Star Wars_ The Adventures of Lando Calrissia - L. Neil Smith [1]
Beads of moisture had condensed into a solid sheet on the container’s outer surface and trickled down his wrist into his gold-braided uniform sleeve.
What a way to live! Oseon 2795 was a pocket of penury in a plutocrat’s paradise. The drab mining asteroid, thrust cruelly near the furnace of furnaces, orbited through a system of pleasure resorts and vacation homes for the galaxy’s superwealthy, like an itinerant junkman.
The gambler was wishing at the moment that he’d never heard of the place. That’s what came of taking advice from spaceport attendants. A trickle of moisture ran down his neck into the upright collar of his semiformal uniform. Who said hardrock miners were always rich?

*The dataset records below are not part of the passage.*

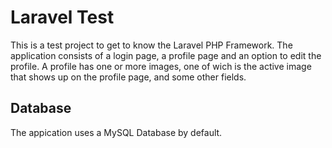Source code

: # Laravel Test

This is a test project to get to know the Laravel PHP Framework. The application consists of a login 
page, a profile page and an option to edit the profile. A profile has one or more images, one of wich
is the active image that shows up on the profile page, and some other fields. 

## Database

The appication uses a MySQL Database by default.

He shuffled the oversized deck once, twice, three times, twice again in listless ritual succession, passed it briefly for a perfunctory cut to the perspiring player on his right, dealt the cards around, two to a customer, and waited impatiently for the amateurs to assess their hands. Real or imagined, the heat seemed to slow everybody’s mental processes.
Initial bets were added to the ante in the middle of the table. It didn’t amount to a great fortune by anybody’s standards—except perhaps the poverty-cautious participants in the evening’s exercise in the mathematics of probability. To them the gambler was a romantic figure, a professional out-system adventurer with his own private starship and a reputation for outrageous luck. The backroom microcredit plungers were trying desperately to impress him, he realized sadly, and they were succeeding: at the present rate, he’d have to drain the charge from his electric shaver into the ship’s energy storage system, just to lift off the Core-forsaken planetoid.
Having your own starship was not so much a matter of being able to buy it in the first place (he’d won his in another sabacc game in the last system but one he’d visited) as being able to afford to operate it. So far, he’d lost money on the deal.
Looking down, he saw he’d dealt himself a minus-nine: Balance, plus the Two of Sabres. Not terribly promising, even at the best of times, but sabacc was a game of dramatic reversals, often at the turn of a single card-chip. Or even without turning it—he watched the deuce with a thrill that never staled as the face of the electronic pasteboard blurred and faded, refocused and solidified as the Seven of Staves.
That gave him a minus-four: insignificant progress, but progress nevertheless. He saw the current bet, flipping a thirty-credit token into the pot, but declined to raise.
It also meant that the original Seven of Staves, in somebody’s hand or in the undealt remainder of the deck, had been transformed into something altogether different. He watched the heat-flushed faces of the players, learning nothing. Each of the seventy-eight card-chips transformed itself at random intervals, unless it lay flat on its back within the shallow interference field of the gaming table. This made for a fast-paced, nerve-wracking game.
The young gambler found it relaxing. Ordinarily.
“I’ll take a card, please, Captain Calrissian.” Vett Fori, the player in patched and faded denyms on the gambler’s left, was the chief supervisor of the asteroid mining operation, a tiny, tough-looking individual of indeterminate age, with a surprisingly gentle smile hidden among the worry-lines. She’d been betting heavily—for that impecunious crowd, anyway—and losing steadily, all evening, as if preoccupied by more than the heat. An unlit cigar rested on the table edge beside her elbow.
“Please, call me Lando,” the young gambler replied, dealing her a card-chip. “ ‘Captain Calrissian’ sounds like the one-eyed commander of a renegade Imperial dreadnought. My Millennium Falcon’s only a small converted freighter, and a rather elderly one at that, I’m afraid.” He watched her for an indication of the card she’d taken. Nothing.